• Record excerpts
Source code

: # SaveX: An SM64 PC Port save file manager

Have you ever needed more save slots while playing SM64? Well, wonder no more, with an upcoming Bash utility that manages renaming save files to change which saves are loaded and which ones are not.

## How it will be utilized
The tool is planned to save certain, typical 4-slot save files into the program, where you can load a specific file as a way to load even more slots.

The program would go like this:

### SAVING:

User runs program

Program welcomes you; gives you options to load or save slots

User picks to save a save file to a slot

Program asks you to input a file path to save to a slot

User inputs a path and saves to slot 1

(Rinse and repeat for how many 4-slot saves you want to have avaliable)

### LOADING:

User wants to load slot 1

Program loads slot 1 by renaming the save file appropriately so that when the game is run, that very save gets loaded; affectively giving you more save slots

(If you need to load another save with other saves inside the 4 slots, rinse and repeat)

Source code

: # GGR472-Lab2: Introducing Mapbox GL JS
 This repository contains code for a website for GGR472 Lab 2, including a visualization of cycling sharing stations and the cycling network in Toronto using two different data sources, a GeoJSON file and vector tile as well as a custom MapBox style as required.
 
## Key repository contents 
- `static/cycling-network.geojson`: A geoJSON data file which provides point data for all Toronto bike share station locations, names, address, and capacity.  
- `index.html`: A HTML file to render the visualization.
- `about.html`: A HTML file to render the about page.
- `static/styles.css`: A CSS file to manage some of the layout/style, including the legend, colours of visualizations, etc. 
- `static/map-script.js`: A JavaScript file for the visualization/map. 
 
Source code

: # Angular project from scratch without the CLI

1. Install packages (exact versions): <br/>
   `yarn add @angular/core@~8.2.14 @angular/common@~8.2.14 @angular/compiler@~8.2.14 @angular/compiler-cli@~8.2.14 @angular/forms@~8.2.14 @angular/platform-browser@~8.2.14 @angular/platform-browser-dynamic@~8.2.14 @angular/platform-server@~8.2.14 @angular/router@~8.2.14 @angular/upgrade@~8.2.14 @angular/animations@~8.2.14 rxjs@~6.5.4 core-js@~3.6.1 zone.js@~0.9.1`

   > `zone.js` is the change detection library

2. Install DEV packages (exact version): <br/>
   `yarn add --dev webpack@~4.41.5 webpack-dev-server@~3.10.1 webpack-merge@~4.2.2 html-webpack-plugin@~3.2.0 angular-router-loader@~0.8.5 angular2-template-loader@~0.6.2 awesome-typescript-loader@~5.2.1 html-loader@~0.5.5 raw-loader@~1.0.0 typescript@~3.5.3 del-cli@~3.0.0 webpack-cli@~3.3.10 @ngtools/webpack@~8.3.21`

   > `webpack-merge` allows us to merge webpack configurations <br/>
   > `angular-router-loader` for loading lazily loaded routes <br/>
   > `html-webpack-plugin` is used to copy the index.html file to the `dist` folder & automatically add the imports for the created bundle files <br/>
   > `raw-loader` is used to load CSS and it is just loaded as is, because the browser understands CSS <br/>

• Task description
Look through the data above and return exactly the lines from the one that contains "The program would" to the one that contains "Mapbox GL JS", inclusive, with nothing else.

• Written solution
The program would go like this:

### SAVING:

User runs program

Program welcomes you; gives you options to load or save slots

User picks to save a save file to a slot

Program asks you to input a file path to save to a slot

User inputs a path and saves to slot 1

(Rinse and repeat for how many 4-slot saves you want to have avaliable)

### LOADING:

User wants to load slot 1

Program loads slot 1 by renaming the save file appropriately so that when the game is run, that very save gets loaded; affectively giving you more save slots

(If you need to load another save with other saves inside the 4 slots, rinse and repeat)

Source code

: # GGR472-Lab2: Introducing Mapbox GL JS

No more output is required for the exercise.